Nestes 15 anos em que trabalho na preparação e aprimoramento de atores, percebi as dificuldades e as dúvidas tão comuns àqueles que almejam e atiram-se na carreira de ator.
Todos temos sonhos e ser ator pode parecer uma vida de louros, um acerto na loteria, que garante fama, dinheiro e vida boa. Ledo engano! Essa pode ser a aparência para quem vê a profissão de fora, mas ser ator é optar por uma das carreiras que exigem maior dedicação, esforço e perseverança, ou seja, tem que suar muito a camisa.

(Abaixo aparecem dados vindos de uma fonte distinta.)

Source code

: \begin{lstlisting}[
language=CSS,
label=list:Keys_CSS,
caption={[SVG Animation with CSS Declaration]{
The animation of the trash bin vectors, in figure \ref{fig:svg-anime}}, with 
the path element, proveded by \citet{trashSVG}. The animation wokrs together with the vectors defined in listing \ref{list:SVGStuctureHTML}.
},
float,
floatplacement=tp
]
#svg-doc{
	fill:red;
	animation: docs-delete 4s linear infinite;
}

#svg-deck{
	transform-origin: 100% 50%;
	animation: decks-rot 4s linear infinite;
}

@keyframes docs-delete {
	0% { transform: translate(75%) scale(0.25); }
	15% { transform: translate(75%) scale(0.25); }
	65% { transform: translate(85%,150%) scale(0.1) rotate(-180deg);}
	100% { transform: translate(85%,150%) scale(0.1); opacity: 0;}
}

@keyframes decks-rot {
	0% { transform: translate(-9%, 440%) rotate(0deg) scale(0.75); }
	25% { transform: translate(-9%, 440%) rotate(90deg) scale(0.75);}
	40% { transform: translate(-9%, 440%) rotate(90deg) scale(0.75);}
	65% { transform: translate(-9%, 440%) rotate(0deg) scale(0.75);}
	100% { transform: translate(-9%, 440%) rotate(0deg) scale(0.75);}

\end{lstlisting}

E para aqueles que não gostam de ler, melhor desistir logo aqui! Ator que não lê, fica só no projeto; nunca saiu do início e sempre terá cultura extremamente limitada, o que é incompatível com qualquer artista, sobretudo com o ator. Até porquê, o ator é um profissional que estuda pra sempre. Não existe um 'estou pronto'. Por trabalhar com composição, criação e construção, uma eterna preparação é necessária, pois sempre há algo a aprender e que ele vai precisar para este ou para aquele personagem. Aliás, por ser um trabalho de constante autoconhecimento, quem pode dizer que já sabe tudo sobre si mesmo? Que dirá de uma outra personalidade que se propõe a construir!

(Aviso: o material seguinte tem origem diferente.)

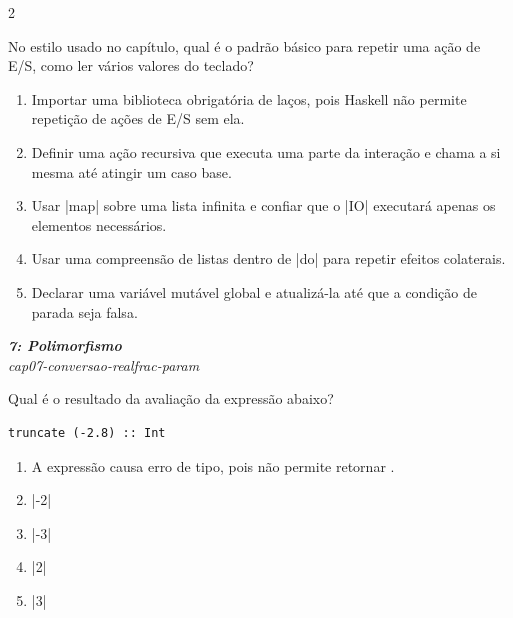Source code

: \documentclass[a4paper,10pt,brazil]{article}
\begin{document}
\begin{multicols}{2}
\begin{flushright}
\end{flushright}
No estilo usado no capítulo, qual é o padrão básico para repetir uma ação de E/S, como ler vários valores do teclado?

\begin{enumerate}
  \item Importar uma biblioteca obrigatória de laços, pois Haskell não permite repetição de ações de E/S sem ela.

  \item Definir uma ação recursiva que executa uma parte da interação e chama a si mesma até atingir um caso base.

  \item Usar \haskellinline|map| sobre uma lista infinita e confiar que o \haskellinline|IO| executará apenas os elementos necessários.

  \item Usar uma compreensão de listas dentro de \haskellinline|do| para repetir efeitos colaterais.

  \item Declarar uma variável mutável global e atualizá-la até que a condição de parada seja falsa.


\end{enumerate}

\begin{flushright}
  \footnotesize
  \textit{\textbf{7: Polimorfismo}}\\
  \textit{cap07-conversao-realfrac-param}\\

\end{flushright}
Qual é o resultado da avaliação da expressão abaixo?

\begin{verbatim}
truncate (-2.8) :: Int
\end{verbatim}

\begin{enumerate}
  \item A expressão causa erro de tipo, pois  não permite retornar .
  \item \haskellinline|-2|
  \item \haskellinline|-3|
  \item \haskellinline|2|
  \item \haskellinline|3|

\end{enumerate}


\end{multicols}
\end{document}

O caminho é árduo, mas não precisa ser sofrido. Costumo dizer para meus alunos que eles optaram por uma profissão que, apesar de ser uma constante "ralação", há vantagens maravilhosas para aqueles que realmente sentem prazer no que fazem. Por exemplo, o ator geralmente não tem uma rotina fechada. E se tem, não é por muito tempo. O ator de TV, por exemplo, nunca pode reclamar de uma rotina, pois ele está sempre trabalhando cenas diferentes e fazendo coisas diferentes, em dias diferentes, horários diferentes e lugares e cenários diferentes. Além do mais, você recebe um salário para realmente fazer o que gosta, o que significa ganhar para se divertir. Obviamente, isso depende de como você encara sua profissão.
Agora, para chegar neste ponto, é preciso estudar e ser um bom ator. Quando você se acostuma a estudar sempre, tem sempre algo novo a oferecer e os diretores adoram atores que fogem das mesmice em seus personagens; gostam que o ator esteja sempre lhes mostrando possibilidades e para isso, o ator precisa estar sempre se aprimorando, explorando seus limites, buscando ir além do que supõe ser capaz de fazer.
Pensando nisso, baseado em minha metodologia de trabalho no aprimoramento de atores para a interpretação em TV e Cinema, desenvolvida em torno de 10 anos de pesquisas e laboratórios com meus próprios alunos, separei algumas dicas que, apesar de serem generalizantes e escaparem um pouco da realidade de que existe uma necessidade de trabalho personalizado, de acordo com as necessidades particulares de cada ator, já servem como base e baliza de como se deve começar a trajetória. Vamos a elas...
Dica 1
Não corra com o texto. A maioria dos atores, mesmo alguns que já tem certa projeção, tem um desespero em terminar logo o texto. Ora, se o texto é para ajudar o ator e uma ferramenta essencial, você vai jogá-lo fora desta maneira? É praticamente impossível ter uma boa interpretação, correndo com o texto, pois não sobra espaço nem tempo para nuances essenciais à qualidade na interpretação. Pense antes de falar. Isso nos leva a próxima dica.
Dica 2
Aprenda a trabalhar com pausas no texto. Mas lembre-se que pausa não é buraco; há sempre interpretação e, muitas vezes, você interpreta mais numa pausa do que no texto propriamente dito. Há pessoas que afirmam que as pausas tiram sua espontaneidade. Na verdade, há um equívoco nesta forma de ver as coisas. A pausa bem colocada e habilmente utilizada não tira sua espontaneidade, apenas elimina a impulsividade, que sempre é ruim para o ator, visto que significa ele sair da técnica e arriscar intuitivamente, o que pode dar certo uma vez e errado em outra; quando optando pela técnica, ele quase sempre terá 100% de chance de acerto. Além do mais, ao optar pela impulsividade, a compreensão do texto para quem assiste, quase sempre fica truncada e difícil, pois o ator atropela as palavras e quase emenda umas nas outras.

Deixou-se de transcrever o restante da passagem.